December 20, 2011

Singtel


Kim Eng Research 19 Dec
Indian headwinds. SingTel is facing growing headwinds from India as the rupee has fallen by 19% YTD, making it the worst-performing Asian currency this year. Also causing some uncertainty are potential changes to government regulations surrounding additional spectrum fees, as well as the removal of domestic roaming fees and halving of mobile termination rates. While associate Bharti Airtel’s growth prospects appear to be reviving at last, we still prefer StarHub to SingTel given the latter’s rising risk profile.
Free-falling Indian rupee. The Indian rupee has tumbled by 19% YTD and fell further to an all-time low of Rs41.43 against the S$ last week. SingTel’s 32.2%-owned Bharti has accounted for 28% of associate contributions YTD, and will contribute an estimated 16% of FY Mar12F pretax profit. As the rupee is currently below our assumption of Rs39 for FY Mar12, we cut our full-year earnings forecast for SingTel by 3%.

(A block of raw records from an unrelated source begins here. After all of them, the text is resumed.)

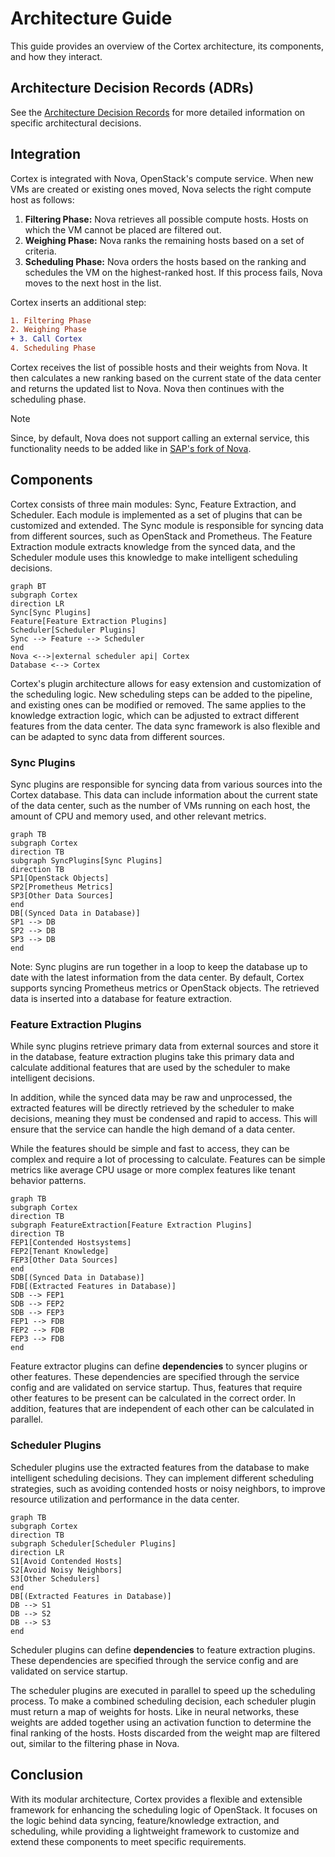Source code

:# Architecture Guide

This guide provides an overview of the Cortex architecture, its components, and how they interact.

## Architecture Decision Records (ADRs)

See the [Architecture Decision Records](./adrs) for more detailed information on specific architectural decisions.

## Integration

Cortex is integrated with Nova, OpenStack's compute service. When new VMs are created or existing ones moved, Nova selects the right compute host as follows:

1. **Filtering Phase:** Nova retrieves all possible compute hosts. Hosts on which the VM cannot be placed are filtered out.
2. **Weighing Phase:** Nova ranks the remaining hosts based on a set of criteria.
3. **Scheduling Phase:** Nova orders the hosts based on the ranking and schedules the VM on the highest-ranked host. If this process fails, Nova moves to the next host in the list.

Cortex inserts an additional step:

```diff
1. Filtering Phase
2. Weighing Phase
+ 3. Call Cortex
4. Scheduling Phase
```

Cortex receives the list of possible hosts and their weights from Nova. It then calculates a new ranking based on the current state of the data center and returns the updated list to Nova. Nova then continues with the scheduling phase.

> [!NOTE]
> Since, by default, Nova does not support calling an external service, this functionality needs to be added like in [SAP's fork of Nova](https://github.com/sapcc/nova/blob/stable/2023.2-m3/nova/scheduler/external.py).

## Components

Cortex consists of three main modules: Sync, Feature Extraction, and Scheduler. Each module is implemented as a set of plugins that can be customized and extended. The Sync module is responsible for syncing data from different sources, such as OpenStack and Prometheus. The Feature Extraction module extracts knowledge from the synced data, and the Scheduler module uses this knowledge to make intelligent scheduling decisions.

```mermaid
graph BT
subgraph Cortex
direction LR
Sync[Sync Plugins]
Feature[Feature Extraction Plugins]
Scheduler[Scheduler Plugins]
Sync --> Feature --> Scheduler
end
Nova <-->|external scheduler api| Cortex
Database <--> Cortex
```

Cortex's plugin architecture allows for easy extension and customization of the scheduling logic. New scheduling steps can be added to the pipeline, and existing ones can be modified or removed. The same applies to the knowledge extraction logic, which can be adjusted to extract different features from the data center. The data sync framework is also flexible and can be adapted to sync data from different sources.

### Sync Plugins

Sync plugins are responsible for syncing data from various sources into the Cortex database. This data can include information about the current state of the data center, such as the number of VMs running on each host, the amount of CPU and memory used, and other relevant metrics.

```mermaid
graph TB
subgraph Cortex
direction TB
subgraph SyncPlugins[Sync Plugins]
direction TB
SP1[OpenStack Objects]
SP2[Prometheus Metrics]
SP3[Other Data Sources]
end
DB[(Synced Data in Database)]
SP1 --> DB
SP2 --> DB
SP3 --> DB
end
```

Note: Sync plugins are run together in a loop to keep the database up to date with the latest information from the data center. By default, Cortex supports syncing Prometheus metrics or OpenStack objects. The retrieved data is inserted into a database for feature extraction.

### Feature Extraction Plugins

While sync plugins retrieve primary data from external sources and store it in the database, feature extraction plugins take this primary data and calculate additional features that are used by the scheduler to make intelligent decisions.

In addition, while the synced data may be raw and unprocessed, the extracted features will be directly retrieved by the scheduler to make decisions, meaning they must be condensed and rapid to access. This will ensure that the service can handle the high demand of a data center.

While the features should be simple and fast to access, they can be complex and require a lot of processing to calculate. Features can be simple metrics like average CPU usage or more complex features like tenant behavior patterns.

```mermaid
graph TB
subgraph Cortex
direction TB
subgraph FeatureExtraction[Feature Extraction Plugins]
direction TB
FEP1[Contended Hostsystems]
FEP2[Tenant Knowledge]
FEP3[Other Data Sources]
end
SDB[(Synced Data in Database)]
FDB[(Extracted Features in Database)]
SDB --> FEP1
SDB --> FEP2
SDB --> FEP3
FEP1 --> FDB
FEP2 --> FDB
FEP3 --> FDB
end
```

Feature extractor plugins can define **dependencies** to syncer plugins or other features. These dependencies are specified through the service config and are validated on service startup. Thus, features that require other features to be present can be calculated in the correct order. In addition, features that are independent of each other can be calculated in parallel.

### Scheduler Plugins

Scheduler plugins use the extracted features from the database to make intelligent scheduling decisions. They can implement different scheduling strategies, such as avoiding contended hosts or noisy neighbors, to improve resource utilization and performance in the data center.

```mermaid
graph TB
subgraph Cortex
direction TB
subgraph Scheduler[Scheduler Plugins]
direction LR
S1[Avoid Contended Hosts]
S2[Avoid Noisy Neighbors]
S3[Other Schedulers]
end
DB[(Extracted Features in Database)]
DB --> S1
DB --> S2
DB --> S3
end
```

Scheduler plugins can define **dependencies** to feature extraction plugins. These dependencies are specified through the service config and are validated on service startup.

The scheduler plugins are executed in parallel to speed up the scheduling process. To make a combined scheduling decision, each scheduler plugin must return a map of weights for hosts. Like in neural networks, these weights are added together using an activation function to determine the final ranking of the hosts. Hosts discarded from the weight map are filtered out, similar to the filtering phase in Nova.

## Conclusion

With its modular architecture, Cortex provides a flexible and extensible framework for enhancing the scheduling logic of OpenStack. It focuses on the logic behind data syncing, feature/knowledge extraction, and scheduling, while providing a lightweight framework to customize and extend these components to meet specific requirements.
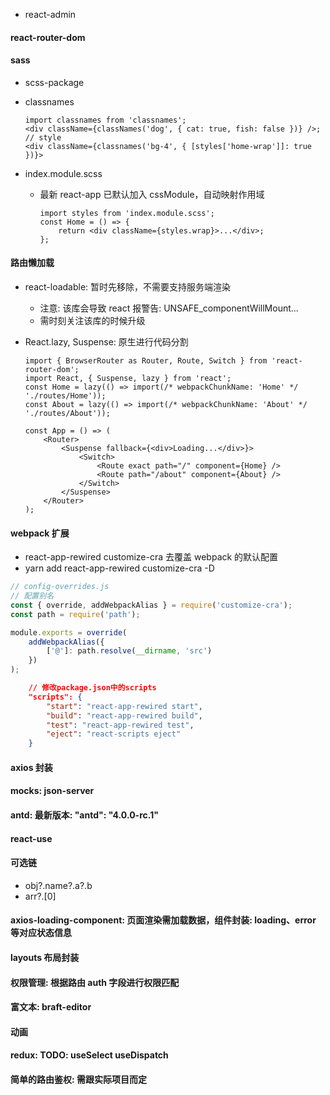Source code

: -   react-admin

#### react-router-dom

#### sass

-   scss-package
-   classnames
    ```tsx
    import classnames from 'classnames';
    <div className={classNames('dog', { cat: true, fish: false })} />;
    // style
    <div className={classnames('bg-4', { [styles['home-wrap']]: true })}>
    ```
-   index.module.scss

    -   最新 react-app 已默认加入 cssModule，自动映射作用域

        ```tsx
        import styles from 'index.module.scss';
        const Home = () => {
        	return <div className={styles.wrap}>...</div>;
        };
        ```

#### 路由懒加载

-   react-loadable: 暂时先移除，不需要支持服务端渲染
    -   注意: 该库会导致 react 报警告: UNSAFE_componentWillMount...
    -   需时刻关注该库的时候升级
-   React.lazy, Suspense: 原生进行代码分割

    ```tsx
    import { BrowserRouter as Router, Route, Switch } from 'react-router-dom';
    import React, { Suspense, lazy } from 'react';
    const Home = lazy(() => import(/* webpackChunkName: 'Home' */ './routes/Home'));
    const About = lazy(() => import(/* webpackChunkName: 'About' */ './routes/About'));

    const App = () => (
    	<Router>
    		<Suspense fallback={<div>Loading...</div>}>
    			<Switch>
    				<Route exact path="/" component={Home} />
    				<Route path="/about" component={About} />
    			</Switch>
    		</Suspense>
    	</Router>
    );
    ```

#### webpack 扩展

-   react-app-rewired customize-cra 去覆盖 webpack 的默认配置
-   yarn add react-app-rewired customize-cra -D

```js
// config-overrides.js
// 配置别名
const { override, addWebpackAlias } = require('customize-cra');
const path = require('path');

module.exports = override(
	addWebpackAlias({
		['@']: path.resolve(__dirname, 'src')
	})
);
```

```json
    // 修改package.json中的scripts
    "scripts": {
        "start": "react-app-rewired start",
        "build": "react-app-rewired build",
        "test": "react-app-rewired test",
        "eject": "react-scripts eject"
    }
```

#### axios 封装

#### mocks: json-server

#### antd: 最新版本: "antd": "4.0.0-rc.1"

#### react-use

#### 可选链

-   obj?.name?.a?.b
-   arr?.[0]

#### axios-loading-component: 页面渲染需加载数据，组件封装: loading、error 等对应状态信息

#### layouts 布局封装

#### 权限管理: 根据路由 auth 字段进行权限匹配

#### 富文本: braft-editor

#### 动画

#### redux: TODO: useSelect useDispatch

#### 简单的路由鉴权: 需跟实际项目而定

Uncertainty over new telecom policies. Potential changes to government regulations surrounding additional spectrum fees, as well as the removal of domestic roaming fees and halving of mobile termination rates, are also causing uncertainty at this time. Bharti believes things will only clear up early next year. But there may also be M&A opportunities as the government is encouraging consolidation of 54.1 the market, where new 2G players are bleeding heavily.
On the bright side, domestic growth prospects should revive. Our Indian telecom analyst expects earnings growth of 6% in FY Mar12 and 44% in FY Mar13 for Bharti, led by 3G operations breaking even and strong growth in Africa. As at 2QFYMar12, Bharti’s core market margins have also begun to expand again on rising tariffs. However, if the new telecom policies fail to play out well, he expects FY Mar13 EPS to be cut by 22%, reducing full-year growth for Bharti to 16%.
Prefer StarHub. We maintain our Buy call on SingTel as it still offers a relatively safe refuge for investors looking to park funds away from current stock market volatility. On balance, however, we prefer StarHub given SingTel’s rising risk profile.